◆ AIM OF THE TASK ◆
Line by line, repeat the data below exactly, beginning at the first line and ending at the line with "stopped because it". Omit pictures.

*** Opening INPUT DATA ***

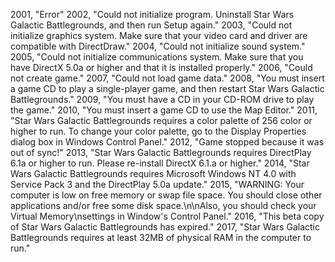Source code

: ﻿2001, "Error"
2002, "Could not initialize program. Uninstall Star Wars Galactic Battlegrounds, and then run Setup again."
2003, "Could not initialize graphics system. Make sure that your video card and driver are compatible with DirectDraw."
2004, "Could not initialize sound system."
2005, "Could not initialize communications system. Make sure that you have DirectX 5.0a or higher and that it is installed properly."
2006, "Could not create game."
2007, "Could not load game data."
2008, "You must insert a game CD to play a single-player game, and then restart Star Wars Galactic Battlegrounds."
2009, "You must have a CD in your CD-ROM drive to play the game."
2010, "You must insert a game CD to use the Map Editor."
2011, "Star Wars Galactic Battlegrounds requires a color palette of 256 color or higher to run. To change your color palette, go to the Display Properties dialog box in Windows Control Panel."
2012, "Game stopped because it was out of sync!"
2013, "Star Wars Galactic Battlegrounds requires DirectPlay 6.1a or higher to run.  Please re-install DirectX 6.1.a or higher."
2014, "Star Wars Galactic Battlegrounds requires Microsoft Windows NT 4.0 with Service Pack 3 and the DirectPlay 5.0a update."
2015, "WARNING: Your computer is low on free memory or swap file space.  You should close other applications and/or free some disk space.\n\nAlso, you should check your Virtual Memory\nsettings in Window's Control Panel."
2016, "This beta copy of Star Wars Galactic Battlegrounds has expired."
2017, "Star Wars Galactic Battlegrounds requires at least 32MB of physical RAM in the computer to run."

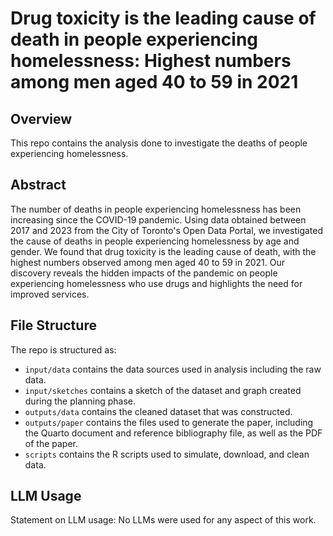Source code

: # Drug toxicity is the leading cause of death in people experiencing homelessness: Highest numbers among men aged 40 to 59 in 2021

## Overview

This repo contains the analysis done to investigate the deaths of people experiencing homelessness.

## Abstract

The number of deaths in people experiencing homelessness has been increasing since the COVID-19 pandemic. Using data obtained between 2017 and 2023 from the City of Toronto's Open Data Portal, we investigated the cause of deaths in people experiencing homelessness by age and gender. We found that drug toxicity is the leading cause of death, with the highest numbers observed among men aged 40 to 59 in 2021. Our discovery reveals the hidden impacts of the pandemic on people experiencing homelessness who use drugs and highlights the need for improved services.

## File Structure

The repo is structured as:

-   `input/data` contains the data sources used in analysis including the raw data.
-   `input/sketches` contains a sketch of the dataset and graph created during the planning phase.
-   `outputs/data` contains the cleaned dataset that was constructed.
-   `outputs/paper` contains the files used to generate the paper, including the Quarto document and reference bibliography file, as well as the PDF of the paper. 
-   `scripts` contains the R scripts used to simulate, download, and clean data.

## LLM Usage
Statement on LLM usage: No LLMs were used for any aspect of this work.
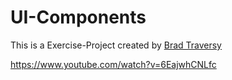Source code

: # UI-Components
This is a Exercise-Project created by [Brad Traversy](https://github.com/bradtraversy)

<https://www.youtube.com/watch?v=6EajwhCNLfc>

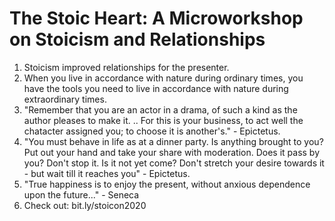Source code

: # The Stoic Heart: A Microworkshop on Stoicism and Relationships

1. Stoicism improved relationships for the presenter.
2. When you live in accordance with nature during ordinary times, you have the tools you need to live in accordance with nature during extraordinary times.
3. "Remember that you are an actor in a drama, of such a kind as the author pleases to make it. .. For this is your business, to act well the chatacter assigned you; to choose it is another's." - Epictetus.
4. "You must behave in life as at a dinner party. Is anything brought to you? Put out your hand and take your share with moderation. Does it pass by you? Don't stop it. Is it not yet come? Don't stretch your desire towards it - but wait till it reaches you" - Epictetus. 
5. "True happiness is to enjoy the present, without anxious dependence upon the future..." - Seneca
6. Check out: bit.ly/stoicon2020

*** Closing INPUT DATA ***

◆ RESULT FOR THIS EXERCISE ◆
Source code

: ﻿2001, "Error"
2002, "Could not initialize program. Uninstall Star Wars Galactic Battlegrounds, and then run Setup again."
2003, "Could not initialize graphics system. Make sure that your video card and driver are compatible with DirectDraw."
2004, "Could not initialize sound system."
2005, "Could not initialize communications system. Make sure that you have DirectX 5.0a or higher and that it is installed properly."
2006, "Could not create game."
2007, "Could not load game data."
2008, "You must insert a game CD to play a single-player game, and then restart Star Wars Galactic Battlegrounds."
2009, "You must have a CD in your CD-ROM drive to play the game."
2010, "You must insert a game CD to use the Map Editor."
2011, "Star Wars Galactic Battlegrounds requires a color palette of 256 color or higher to run. To change your color palette, go to the Display Properties dialog box in Windows Control Panel."
2012, "Game stopped because it was out of sync!"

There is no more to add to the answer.